Partial-day telecommuting to relieve rush hour congestion

LM Sixel recently had a column in the Chronicle profiling the Mayor's effort to get more Houston employers to offer compressed workweeks and/or telecommuting to help ease our rush hour traffic congestion (Kuffner chimed in to support 9/80 schedules). While I wholeheartedly support both of these options, I can see how they might seem like a radical step to conservative employers who feel a whole lot more comfortable with faces in the office. This got me thinking about an "intermediate" option that might be easier for employers to swallow, yet could still offer traffic relief.

These stats I came across in a recent article are key:

Unlike a decade ago, U.S. workers are bombarded with e-mail, computer messages, cell phone calls, voice mails and the like, research showed.

The average time spent on a computer at work was almost 16 hours a week last year, compared with 9.5 hours a decade ago, according to the Day-Timer research released this week.

Workers typically get 46 e-mails a day, nearly half of which are unsolicited, it said.

16 hours a week is over 3 hours a day of email and other computer work. There is absolutely no reason this work needs to be done at an office, especially considering that most employers offer employees remote access to their networks and email.

What Houston needs is to shift more of the traffic load to off-peak hours, like after 8:30am and before 4pm.

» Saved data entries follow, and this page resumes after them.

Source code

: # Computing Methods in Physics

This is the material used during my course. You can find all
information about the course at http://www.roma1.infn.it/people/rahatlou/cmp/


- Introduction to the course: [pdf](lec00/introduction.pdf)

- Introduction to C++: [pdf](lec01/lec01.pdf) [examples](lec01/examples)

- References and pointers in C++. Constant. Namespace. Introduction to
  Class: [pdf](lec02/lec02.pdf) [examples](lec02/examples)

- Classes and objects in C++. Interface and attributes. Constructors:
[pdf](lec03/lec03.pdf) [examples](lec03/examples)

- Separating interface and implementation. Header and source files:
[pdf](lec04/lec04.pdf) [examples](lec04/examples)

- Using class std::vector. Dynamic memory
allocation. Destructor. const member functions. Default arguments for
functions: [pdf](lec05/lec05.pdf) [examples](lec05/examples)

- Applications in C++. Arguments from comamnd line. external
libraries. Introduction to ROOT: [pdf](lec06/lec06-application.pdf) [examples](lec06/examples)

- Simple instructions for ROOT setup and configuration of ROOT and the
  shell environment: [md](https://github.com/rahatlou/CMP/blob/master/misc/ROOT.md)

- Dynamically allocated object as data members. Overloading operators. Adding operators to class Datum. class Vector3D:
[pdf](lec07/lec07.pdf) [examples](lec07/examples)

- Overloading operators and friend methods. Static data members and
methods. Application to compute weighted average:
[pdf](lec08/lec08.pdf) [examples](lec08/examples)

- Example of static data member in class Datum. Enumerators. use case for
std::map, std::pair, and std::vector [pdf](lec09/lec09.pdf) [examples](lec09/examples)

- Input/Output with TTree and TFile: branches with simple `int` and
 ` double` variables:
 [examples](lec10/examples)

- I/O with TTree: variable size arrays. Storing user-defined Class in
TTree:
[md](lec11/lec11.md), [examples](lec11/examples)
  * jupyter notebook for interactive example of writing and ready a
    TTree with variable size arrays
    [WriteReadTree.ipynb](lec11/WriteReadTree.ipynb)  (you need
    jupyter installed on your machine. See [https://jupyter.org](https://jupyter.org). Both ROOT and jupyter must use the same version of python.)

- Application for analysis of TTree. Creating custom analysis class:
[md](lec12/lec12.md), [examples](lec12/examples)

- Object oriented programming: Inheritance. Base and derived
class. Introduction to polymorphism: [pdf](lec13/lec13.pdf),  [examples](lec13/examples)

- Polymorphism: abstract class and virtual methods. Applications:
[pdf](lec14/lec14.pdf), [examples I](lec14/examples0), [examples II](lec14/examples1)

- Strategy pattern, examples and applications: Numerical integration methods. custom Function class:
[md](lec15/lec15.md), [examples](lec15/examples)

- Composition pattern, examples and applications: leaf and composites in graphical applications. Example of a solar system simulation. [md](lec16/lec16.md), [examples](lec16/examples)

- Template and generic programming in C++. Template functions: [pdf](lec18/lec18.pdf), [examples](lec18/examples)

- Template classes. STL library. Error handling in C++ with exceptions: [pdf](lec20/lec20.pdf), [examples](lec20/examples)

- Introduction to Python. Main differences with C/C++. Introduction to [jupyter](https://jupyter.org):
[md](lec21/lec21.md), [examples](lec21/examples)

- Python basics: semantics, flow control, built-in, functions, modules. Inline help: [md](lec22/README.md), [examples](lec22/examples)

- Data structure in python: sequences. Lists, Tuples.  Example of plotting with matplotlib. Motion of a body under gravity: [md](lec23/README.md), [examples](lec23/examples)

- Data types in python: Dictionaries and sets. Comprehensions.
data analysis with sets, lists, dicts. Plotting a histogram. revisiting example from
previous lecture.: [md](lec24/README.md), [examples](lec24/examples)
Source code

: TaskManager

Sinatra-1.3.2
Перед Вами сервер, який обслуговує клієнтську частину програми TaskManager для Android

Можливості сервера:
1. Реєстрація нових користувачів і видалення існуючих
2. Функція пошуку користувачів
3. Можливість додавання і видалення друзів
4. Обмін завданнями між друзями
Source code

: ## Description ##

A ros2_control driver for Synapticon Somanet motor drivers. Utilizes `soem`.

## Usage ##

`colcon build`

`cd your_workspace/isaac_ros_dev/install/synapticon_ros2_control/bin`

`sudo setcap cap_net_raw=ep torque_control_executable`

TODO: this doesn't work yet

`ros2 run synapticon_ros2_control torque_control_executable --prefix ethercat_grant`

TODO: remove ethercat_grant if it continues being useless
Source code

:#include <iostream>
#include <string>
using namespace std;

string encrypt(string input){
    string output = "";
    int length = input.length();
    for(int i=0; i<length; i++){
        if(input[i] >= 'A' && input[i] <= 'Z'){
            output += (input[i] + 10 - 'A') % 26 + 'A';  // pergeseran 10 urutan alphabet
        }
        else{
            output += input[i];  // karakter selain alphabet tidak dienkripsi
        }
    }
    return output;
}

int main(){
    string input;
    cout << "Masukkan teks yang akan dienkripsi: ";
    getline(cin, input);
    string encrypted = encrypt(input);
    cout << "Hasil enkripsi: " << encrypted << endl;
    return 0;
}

If employers allowed an hour+ of "computer time" to be done from home each morning and each afternoon or evening (2+ hours total every day), we might see a whole lot more de-peaking of rush hour congestion as people come in later and leave earlier. It's also a less radical and more comfortable step for employers (not to mention employees), who still get office "face time" every day. And employers can directly measure remote logins and traffic through their email servers to to confirm real work is happening during these hours. As they build comfort with partial-day telecommuting, they can continue moving towards more full-day telecommuting options.

Everybody wins: Houston gets less congestion, employees get more flexibility and less time stuck in traffic, and employers get a happier and more productive work force. To get help promoting it, Mayor White might recruit Time Warner RoadRunner and AT&T/SBC, who stand to benefit nicely from selling additional home broadband connections around the city.

1 Comments:

At 1:57 PM, October 15, 2007, Blogger Christopher Blanc said...

All I can say is RIGHT ON. This is a great city but the traffic makes it painful, polluted and ugly. Fixing that even a little bit would be a bonus to living in Houston.